9.5.   Quantification of the Refrigerants R22 and R134a in Mixtures: Part II

This section is an example how the calibration of old data sets can be improved by a time-resolved data analysis. The data set, which was recorded by the RIfS array with different polymers, was already introduced and investigated in chapter 3. During the development of the time-resolved measurements, this data set was investigated once more, since the sensor response of the Makrolon layer had also been recorded in a time-resolved mode (see section 4.5.1.2).

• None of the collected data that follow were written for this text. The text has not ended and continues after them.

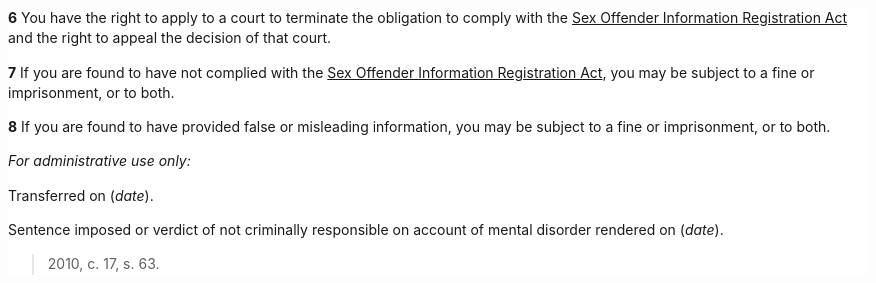 
**6** You have the right to apply to a court to terminate the obligation to comply with the [Sex Offender Information Registration Act](/en/Acts/Statutes%20of%20Canada/2004/c.%2010.md) and the right to appeal the decision of that court.


**7** If you are found to have not complied with the [Sex Offender Information Registration Act](/en/Acts/Statutes%20of%20Canada/2004/c.%2010.md), you may be subject to a fine or imprisonment, or to both.


**8** If you are found to have provided false or misleading information, you may be subject to a fine or imprisonment, or to both.





*For administrative use only:*


Transferred on (*date*).


Sentence imposed or verdict of not criminally responsible on account of mental disorder rendered on (*date*).


> 2010, c. 17, s. 63.


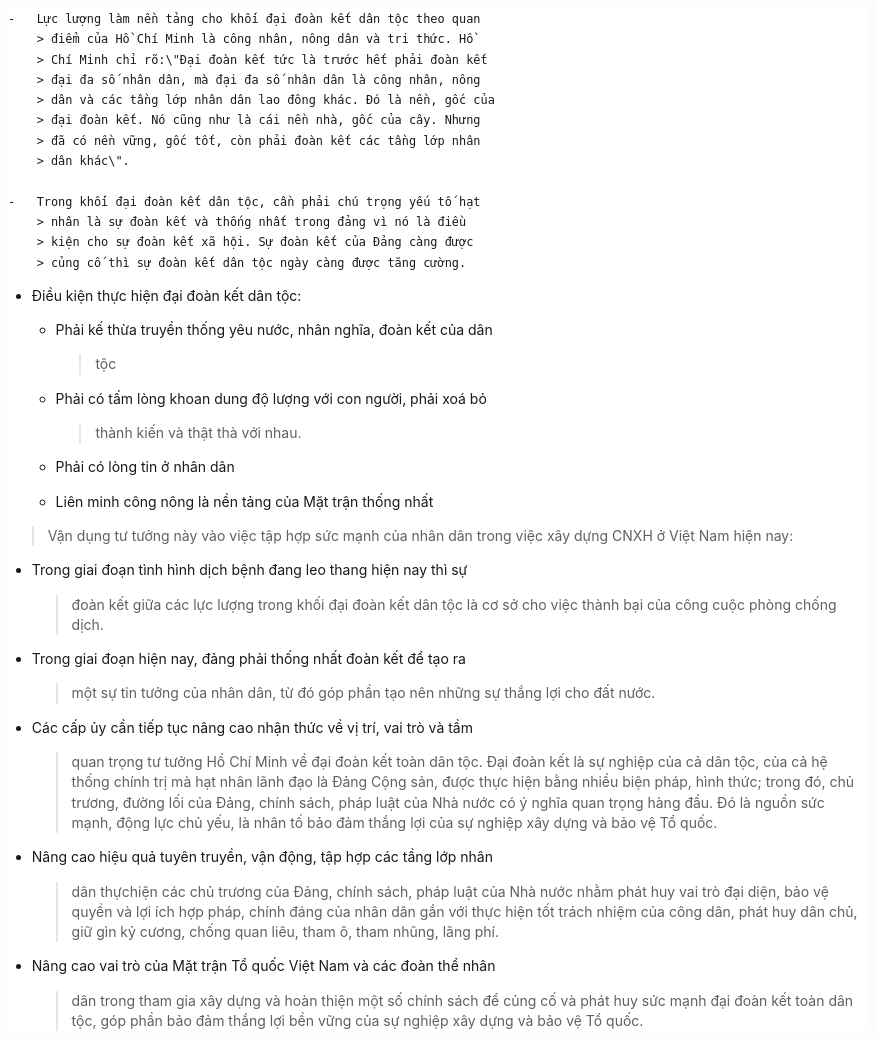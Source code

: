     -   Lực lượng làm nền tảng cho khối đại đoàn kết dân tộc theo quan
        > điểm của Hồ Chí Minh là công nhân, nông dân và tri thức. Hồ
        > Chí Minh chỉ rõ:\"Đại đoàn kết tức là trước hết phải đoàn kết
        > đại đa số nhân dân, mà đại đa số nhân dân là công nhân, nông
        > dân và các tầng lớp nhân dân lao đông khác. Đó là nền, gốc của
        > đại đoàn kết. Nó cũng như là cái nền nhà, gốc của cây. Nhưng
        > đã có nền vững, gốc tốt, còn phải đoàn kết các tầng lớp nhân
        > dân khác\".

    -   Trong khối đại đoàn kết dân tộc, cần phải chú trọng yếu tố hạt
        > nhân là sự đoàn kết và thống nhất trong đảng vì nó là điều
        > kiện cho sự đoàn kết xã hội. Sự đoàn kết của Đảng càng được
        > củng cố thì sự đoàn kết dân tộc ngày càng được tăng cường.

-   Điều kiện thực hiện đại đoàn kết dân tộc:

    -   Phải kế thừa truyền thống yêu nước, nhân nghĩa, đoàn kết của dân
        > tộc

    -   Phải có tấm lòng khoan dung độ lượng với con người, phải xoá bỏ
        > thành kiến và thật thà với nhau.

    -   Phải có lòng tin ở nhân dân

    -   Liên minh công nông là nền tảng của Mặt trận thống nhất

> Vận dụng tư tưởng này vào việc tập hợp sức mạnh của nhân dân trong
> việc xây dựng CNXH ở Việt Nam hiện nay:

-   Trong giai đoạn tình hình dịch bệnh đang leo thang hiện nay thì sự
    > đoàn kết giữa các lực lượng trong khối đại đoàn kết dân tộc là cơ
    > sở cho việc thành bại của công cuộc phòng chống dịch.

-   Trong giai đoạn hiện nay, đảng phải thống nhất đoàn kết để tạo ra
    > một sự tin tưởng của nhân dân, từ đó góp phần tạo nên những sự
    > thắng lợi cho đất nước.

-   Các cấp ủy cần tiếp tục nâng cao nhận thức về vị trí, vai trò và tầm
    > quan trọng tư tưởng Hồ Chí Minh về đại đoàn kết toàn dân tộc. Đại
    > đoàn kết là sự nghiệp của cả dân tộc, của cả hệ thống chính trị mà
    > hạt nhân lãnh đạo là Đảng Cộng sản, được thực hiện bằng nhiều biện
    > pháp, hình thức; trong đó, chủ trương, đường lối của Đảng, chính
    > sách, pháp luật của Nhà nước có ý nghĩa quan trọng hàng đầu. Đó là
    > nguồn sức mạnh, động lực chủ yếu, là nhân tố bảo đảm thắng lợi của
    > sự nghiệp xây dựng và bảo vệ Tổ quốc.

-   Nâng cao hiệu quả tuyên truyền, vận động, tập hợp các tầng lớp nhân
    > dân thựchiện các chủ trương của Đảng, chính sách, pháp luật của
    > Nhà nước nhằm phát huy vai trò đại diện, bảo vệ quyền và lợi ích
    > hợp pháp, chính đáng của nhân dân gắn với thực hiện tốt trách
    > nhiệm của công dân, phát huy dân chủ, giữ gìn kỷ cương, chống quan
    > liêu, tham ô, tham nhũng, lãng phí.

-   Nâng cao vai trò của Mặt trận Tổ quốc Việt Nam và các đoàn thể nhân
    > dân trong tham gia xây dựng và hoàn thiện một số chính sách để
    > củng cố và phát huy sức mạnh đại đoàn kết toàn dân tộc, góp phần
    > bảo đảm thắng lợi bền vững của sự nghiệp xây dựng và bảo vệ Tổ
    > quốc.
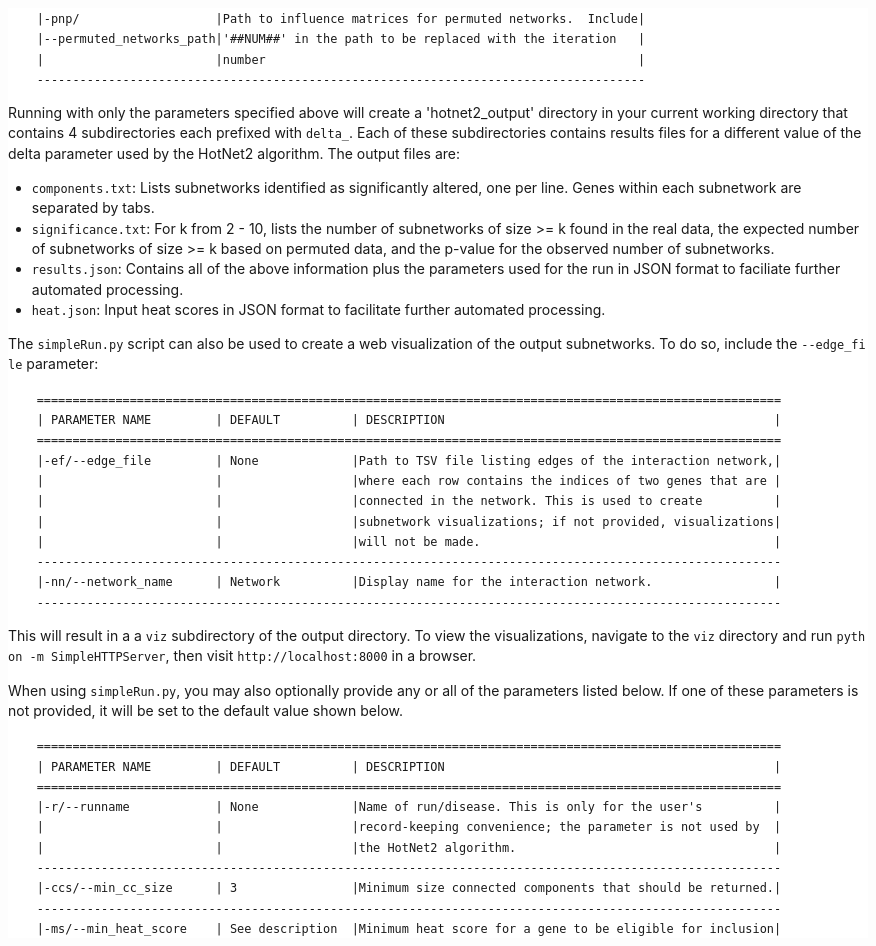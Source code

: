         |-pnp/                   |Path to influence matrices for permuted networks.  Include|
        |--permuted_networks_path|'##NUM##' in the path to be replaced with the iteration   |
        |                        |number                                                    |
        -------------------------------------------------------------------------------------
Running with only the parameters specified above will create a 'hotnet2_output' directory in your
current working directory that contains 4 subdirectories each prefixed with `delta_`. Each of these
subdirectories contains results files for a different value of the delta parameter used by the
HotNet2 algorithm. The output files are:

* `components.txt`: Lists subnetworks identified as significantly altered, one per line. Genes
  within each subnetwork are separated by tabs.
* `significance.txt`: For k from 2 - 10, lists the number of subnetworks of size >= k found in the
  real data, the expected number of subnetworks of size >= k based on permuted data, and the p-value
  for the observed number of subnetworks.
* `results.json`: Contains all of the above information plus the parameters used for the run in
  JSON format to faciliate further automated processing.
* `heat.json`: Input heat scores in JSON format to facilitate further automated processing.

The `simpleRun.py` script can also be used to create a web visualization of the output subnetworks.
To do so, include the `--edge_file` parameter:

        ========================================================================================================
        | PARAMETER NAME         | DEFAULT          | DESCRIPTION                                              |
        ========================================================================================================
        |-ef/--edge_file         | None             |Path to TSV file listing edges of the interaction network,|
        |                        |                  |where each row contains the indices of two genes that are |
        |                        |                  |connected in the network. This is used to create          |
        |                        |                  |subnetwork visualizations; if not provided, visualizations|
        |                        |                  |will not be made.                                         |
        --------------------------------------------------------------------------------------------------------
        |-nn/--network_name      | Network          |Display name for the interaction network.                 |
        --------------------------------------------------------------------------------------------------------

This will result in a a `viz` subdirectory of the output directory. To view the visualizations,
navigate to the `viz` directory and run `python -m SimpleHTTPServer`, then visit `http://localhost:8000`
in a browser.

When using `simpleRun.py`, you may also optionally provide any or all of the parameters listed
below. If one of these parameters is not provided, it will be set to the default value shown below.

        ========================================================================================================
        | PARAMETER NAME         | DEFAULT          | DESCRIPTION                                              |
        ========================================================================================================
        |-r/--runname            | None             |Name of run/disease. This is only for the user's          |
        |                        |                  |record-keeping convenience; the parameter is not used by  |
        |                        |                  |the HotNet2 algorithm.                                    |
        --------------------------------------------------------------------------------------------------------
        |-ccs/--min_cc_size      | 3                |Minimum size connected components that should be returned.|
        --------------------------------------------------------------------------------------------------------
        |-ms/--min_heat_score    | See description  |Minimum heat score for a gene to be eligible for inclusion|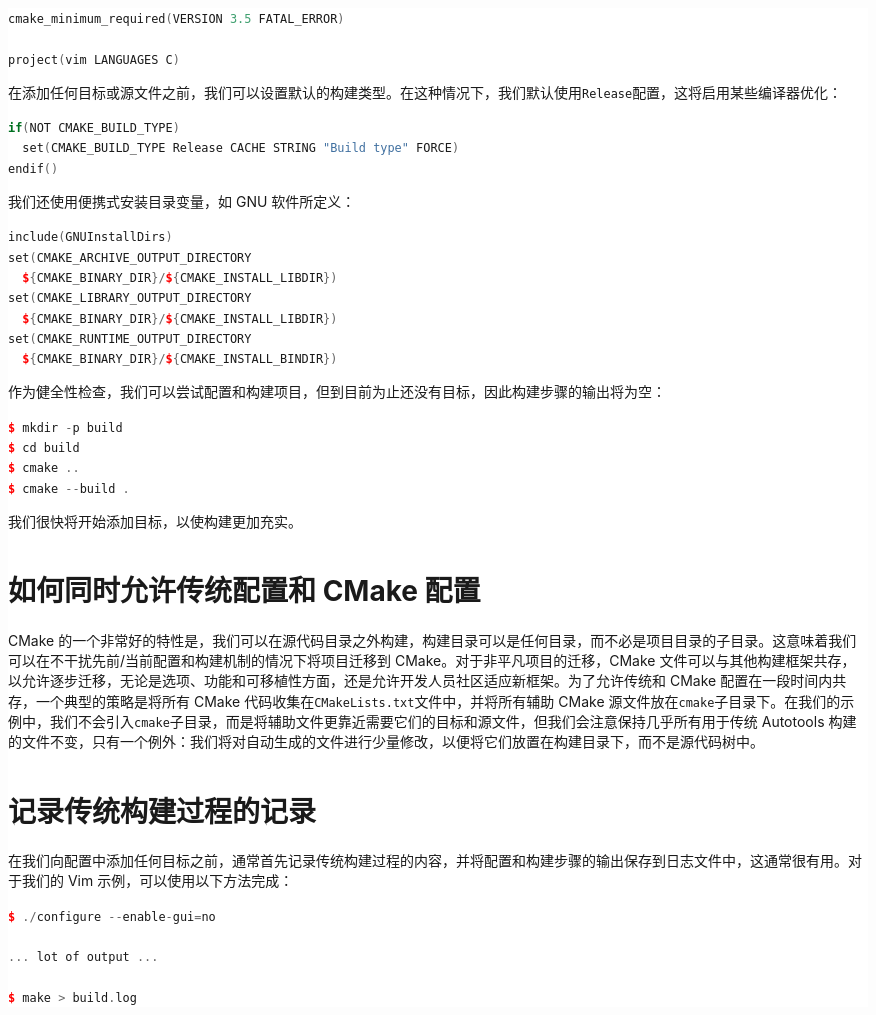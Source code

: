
 ```cpp
cmake_minimum_required(VERSION 3.5 FATAL_ERROR)

project(vim LANGUAGES C)
```

在添加任何目标或源文件之前，我们可以设置默认的构建类型。在这种情况下，我们默认使用`Release`配置，这将启用某些编译器优化：

```cpp
if(NOT CMAKE_BUILD_TYPE)
  set(CMAKE_BUILD_TYPE Release CACHE STRING "Build type" FORCE)
endif()
```

我们还使用便携式安装目录变量，如 GNU 软件所定义：

```cpp
include(GNUInstallDirs)
set(CMAKE_ARCHIVE_OUTPUT_DIRECTORY
  ${CMAKE_BINARY_DIR}/${CMAKE_INSTALL_LIBDIR})
set(CMAKE_LIBRARY_OUTPUT_DIRECTORY
  ${CMAKE_BINARY_DIR}/${CMAKE_INSTALL_LIBDIR})
set(CMAKE_RUNTIME_OUTPUT_DIRECTORY
  ${CMAKE_BINARY_DIR}/${CMAKE_INSTALL_BINDIR})
```

作为健全性检查，我们可以尝试配置和构建项目，但到目前为止还没有目标，因此构建步骤的输出将为空：

```cpp
$ mkdir -p build
$ cd build
$ cmake ..
$ cmake --build .
```

我们很快将开始添加目标，以使构建更加充实。

# 如何同时允许传统配置和 CMake 配置

CMake 的一个非常好的特性是，我们可以在源代码目录之外构建，构建目录可以是任何目录，而不必是项目目录的子目录。这意味着我们可以在不干扰先前/当前配置和构建机制的情况下将项目迁移到 CMake。对于非平凡项目的迁移，CMake 文件可以与其他构建框架共存，以允许逐步迁移，无论是选项、功能和可移植性方面，还是允许开发人员社区适应新框架。为了允许传统和 CMake 配置在一段时间内共存，一个典型的策略是将所有 CMake 代码收集在`CMakeLists.txt`文件中，并将所有辅助 CMake 源文件放在`cmake`子目录下。在我们的示例中，我们不会引入`cmake`子目录，而是将辅助文件更靠近需要它们的目标和源文件，但我们会注意保持几乎所有用于传统 Autotools 构建的文件不变，只有一个例外：我们将对自动生成的文件进行少量修改，以便将它们放置在构建目录下，而不是源代码树中。

# 记录传统构建过程的记录

在我们向配置中添加任何目标之前，通常首先记录传统构建过程的内容，并将配置和构建步骤的输出保存到日志文件中，这通常很有用。对于我们的 Vim 示例，可以使用以下方法完成：

```cpp
$ ./configure --enable-gui=no

... lot of output ...

$ make > build.log
```
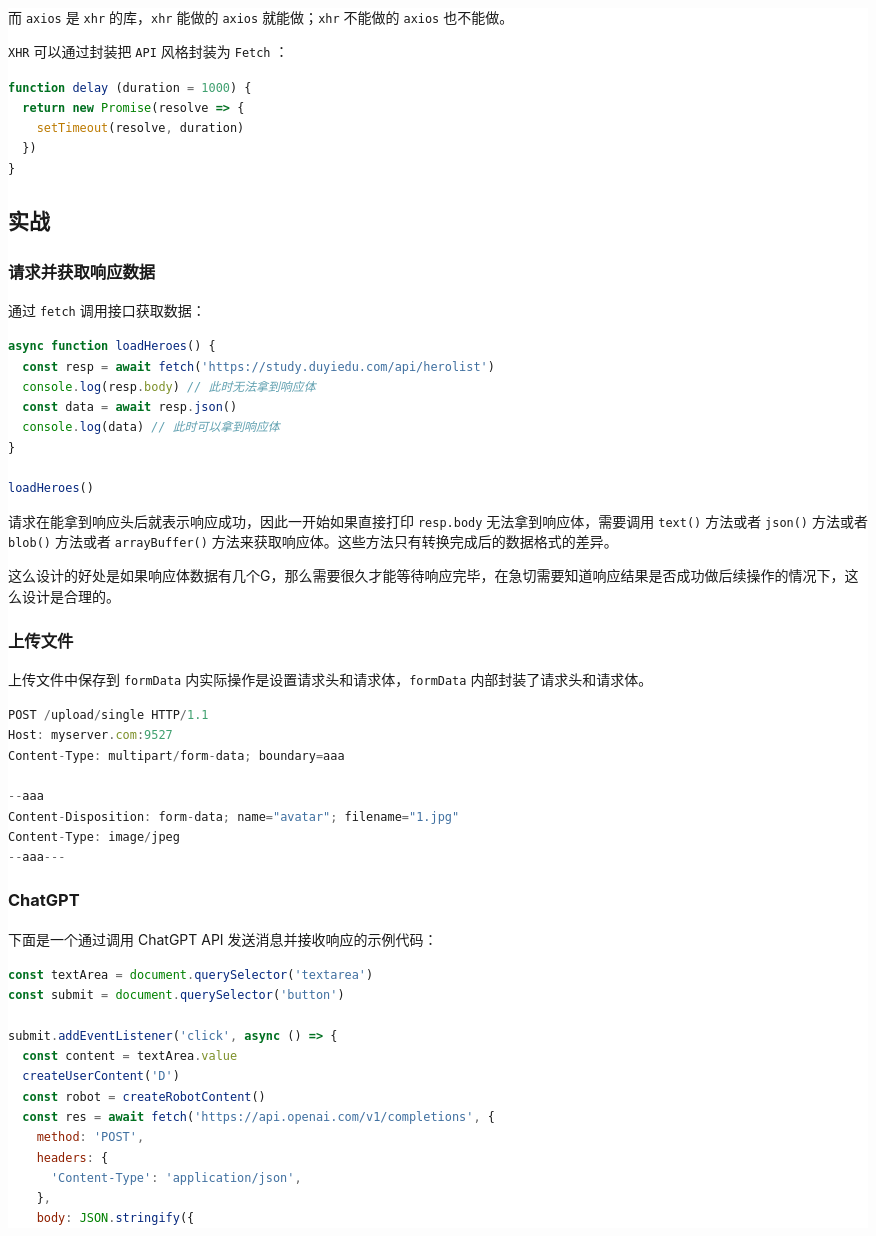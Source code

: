 
而 `axios` 是 `xhr` 的库，`xhr` 能做的 `axios` 就能做；`xhr` 不能做的 `axios` 也不能做。

`XHR` 可以通过封装把 `API` 风格封装为 `Fetch` ：

```js
function delay (duration = 1000) {
  return new Promise(resolve => {
    setTimeout(resolve, duration)
  })
}
```

## 实战

### 请求并获取响应数据

通过 `fetch` 调用接口获取数据：

```js
async function loadHeroes() {
  const resp = await fetch('https://study.duyiedu.com/api/herolist')
  console.log(resp.body) // 此时无法拿到响应体
  const data = await resp.json()  
  console.log(data) // 此时可以拿到响应体
}

loadHeroes()
```

请求在能拿到响应头后就表示响应成功，因此一开始如果直接打印 `resp.body` 无法拿到响应体，需要调用 `text()` 方法或者 `json()` 方法或者 `blob()` 方法或者 `arrayBuffer()` 方法来获取响应体。这些方法只有转换完成后的数据格式的差异。

这么设计的好处是如果响应体数据有几个G，那么需要很久才能等待响应完毕，在急切需要知道响应结果是否成功做后续操作的情况下，这么设计是合理的。

### 上传文件

上传文件中保存到 `formData` 内实际操作是设置请求头和请求体，`formData` 内部封装了请求头和请求体。

```js
POST /upload/single HTTP/1.1
Host: myserver.com:9527
Content-Type: multipart/form-data; boundary=aaa

--aaa
Content-Disposition: form-data; name="avatar"; filename="1.jpg"
Content-Type: image/jpeg
--aaa---
```

### ChatGPT

下面是一个通过调用 ChatGPT API 发送消息并接收响应的示例代码：

```js
const textArea = document.querySelector('textarea')
const submit = document.querySelector('button')

submit.addEventListener('click', async () => {
  const content = textArea.value
  createUserContent('D')
  const robot = createRobotContent()
  const res = await fetch('https://api.openai.com/v1/completions', {
    method: 'POST',
    headers: {
      'Content-Type': 'application/json',
    },
    body: JSON.stringify({
```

The parallel growing neural network framework (250 parallel runs for each analyte) was applied to the data set with all 23 variables. The framework selected 6 variables for an optimal prediction. Among these variables the 3 static sensor responses of HBP, PDMS and UE 2010 15% and additionally 3 time-resolved variables of Makrolon were selected. Using these variables instead of the 6 static sensor responses the test data were significantly better predicted with an improvement of 33% for the RMSE of R22 and 9% for the RMSE of R134a (see table 9). The parallel framework was also applied to the calibration data using only the time-resolved sensor signals of Makrolon. The predictions of the optimized neural nets with 18 variables are shown in table 9. Compared with the static sensor signals of 6 sensors, the predictions using the time-resolved sensor signals of the Makrolon sensor were by 12% better for R22 and by 68% worse for R134a. When comparing the mean error of the test data of this single sensor approach with the 15 combinations of the 2-sensor approach (see table 1 in section 3.4) it is astonishing that the time-resolved single sensor approach is better than most of the 2-sensor approaches (6th position).

Variables

Test R22

Test R134a

Test Mean

6 Static

0.00183

0.00630

0.00406

3 Static + 3 Time-resolved

0.00141

0.00575

0.00358

18 Time-resolved

0.00161

0.01061

0.00611

table 9:      RMSE of the time-resolved data analysis compared with the static data analysis performed in chapter 3, see also table 1.

As a conclusion of this section it might be said that even for data sets, which were recorded without the intention of a time-resolved data analysis and without any optimization of the measurement parameters, the time-resolved data analysis can improve the calibration.